Can you believe it’s 2009?! I remember the Y2K chaos vividly…that was 10 years ago. Time flies so quickly, it scares me. One day I’ll wake up and I’ll be 60, probably wondering where all my life went.

Overall, 2008 was a phenomenal year for me, a lot happened: I lived in Madrid, my heart got broken, I broke somebody’s heart, I took an advance Spanish exam, I got certified from the London School of Journalism, I wrote approximately 500 blog posts across 5 blogs, I tried doing my own Bollywood gossip vlog, I watched the musical Beauty and the Beast in Spanish, I went to a mini-running of the bulls event in Valencia, I was in Mumbai for the 26/11 terror attacks, I moved to Dubai, I got a real job, and I bought a car.
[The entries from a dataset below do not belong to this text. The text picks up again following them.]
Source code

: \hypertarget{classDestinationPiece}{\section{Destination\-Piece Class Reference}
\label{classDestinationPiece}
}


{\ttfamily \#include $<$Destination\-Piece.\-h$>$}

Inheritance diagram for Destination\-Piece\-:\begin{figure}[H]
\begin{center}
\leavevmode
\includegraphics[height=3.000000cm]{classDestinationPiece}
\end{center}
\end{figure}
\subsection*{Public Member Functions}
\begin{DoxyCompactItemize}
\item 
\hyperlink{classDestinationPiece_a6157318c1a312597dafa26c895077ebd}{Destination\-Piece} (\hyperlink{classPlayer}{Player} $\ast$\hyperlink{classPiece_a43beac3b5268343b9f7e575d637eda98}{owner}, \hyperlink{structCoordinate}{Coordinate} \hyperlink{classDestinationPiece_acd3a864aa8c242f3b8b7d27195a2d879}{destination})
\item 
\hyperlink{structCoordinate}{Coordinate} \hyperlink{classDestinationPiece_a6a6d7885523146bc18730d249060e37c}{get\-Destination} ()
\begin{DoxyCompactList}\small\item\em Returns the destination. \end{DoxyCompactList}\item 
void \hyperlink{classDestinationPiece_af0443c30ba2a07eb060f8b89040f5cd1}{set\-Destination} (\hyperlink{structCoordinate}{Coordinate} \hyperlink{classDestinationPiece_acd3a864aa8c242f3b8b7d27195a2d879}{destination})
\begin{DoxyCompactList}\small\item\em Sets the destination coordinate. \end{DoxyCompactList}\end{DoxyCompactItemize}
I write this today with mixed feelings, and a strange undercurrent of insignificance. December became a serious month of reflection. After the terror attacks, I watched A Wednesday, Mumbai Meri Jaan, and read The White Tiger (I plan to review it soon); and for the last few days, all I’ve been thinking about is Gaza. Recession, and hearing about friends losing jobs is what’s running parallel to world-terror thoughts. So, I’m not so positive about things this January 1, 2009. I suppose it’s a mix of personal and socio-political emotions, both I don’t really know how to deal with.
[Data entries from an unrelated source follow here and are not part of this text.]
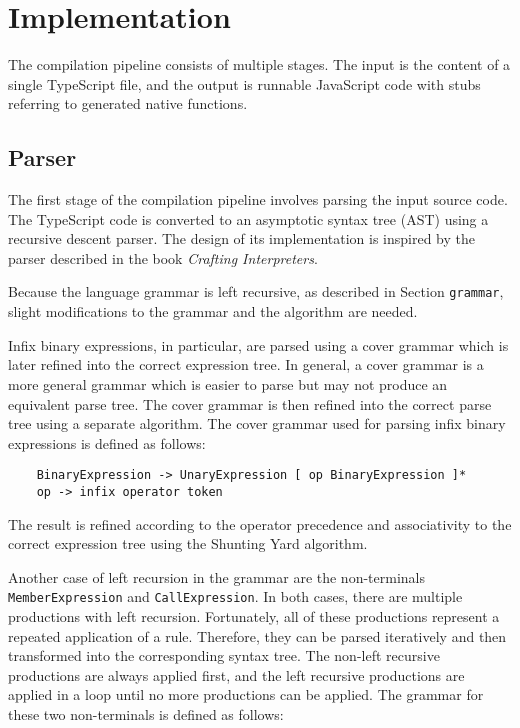 \chapter{Implementation}

The compilation pipeline consists of multiple stages. The input is the content of a single TypeScript file, and the output is runnable JavaScript code with stubs referring to generated native functions.


\section{Parser}

The first stage of the compilation pipeline involves parsing the input source code. The TypeScript code is converted to an asymptotic syntax tree (AST) using a recursive descent parser. The design of its implementation is inspired by the parser described in the book \textit{Crafting Interpreters}\cite{craftinginterpreters}.

Because the language grammar is left recursive, as described in Section \texttt{grammar}, slight modifications to the grammar and the algorithm are needed.

Infix binary expressions, in particular, are parsed using a cover grammar which is later refined into the correct expression tree. In general, a cover grammar is a more general grammar which is easier to parse but may not produce an equivalent parse tree. The cover grammar is then refined into the correct parse tree using a separate algorithm. The cover grammar used for parsing infix binary expressions is defined as follows:

\begin{verbatim}
    BinaryExpression -> UnaryExpression [ op BinaryExpression ]*
    op -> infix operator token
\end{verbatim}

The result is refined according to the operator precedence and associativity to the correct expression tree using the Shunting Yard algorithm\cite{algol60}.

Another case of left recursion in the grammar are the non-terminals \texttt{MemberExpression} and \texttt{CallExpression}. In both cases, there are multiple productions with left recursion. Fortunately, all of these productions represent a repeated application of a rule. Therefore, they can be parsed iteratively and then transformed into the corresponding syntax tree. The non-left recursive productions are always applied first, and the left recursive productions are applied in a loop until no more productions can be applied. The grammar for these two non-terminals is defined as follows:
I have much to be grateful for. I live in a house full of love, I have a great family, and a great job. Nothing else matters, right? But that’s so selfish. That’s what’s overriding my thoughts today. Silly perhaps.

I’m not going to say I want to give-up what I have and take up a cause so that my presence on this planet matters and I help change the world. I don’t know what I want to/need to do.

I’m also still rolling in (selfish) transitional (Madrid to Dubai) turmoil. I need to find new friends and new hobbies to get my spirits back up from neutral to positive. Then perhaps my life can take new meaning, both for me and for the people around me.

Perhaps one place I can start the development of a constructive thought process is my blog. Until now, it’s been a platform to rant and rave about nothing really; it’s been a lazy and selfish attempt at personal expression. Nothing is wrong with that – it has given me vain satisfaction, but steering it slowly towards being a platform of intelligent social conversation is going to be my effort this year.

On that note (assuming I have some readers): What would you like to read on my blog? Any thoughts/feedback, please feel free.

Otherwise, I’m going to focus this year on living, loving, giving, and forgiving. And, not letting the wrong people or things get the better of me.

I wish you all a wonderful and more importantly, peaceful 2009. I hope you keep reading me!

(Oh, and incase you were wondering, I stayed in with Dad last night. We ordered Kerala fish-curry and watched Mamma Mia! Was a quiet, great evening. Missed mum and brother, though.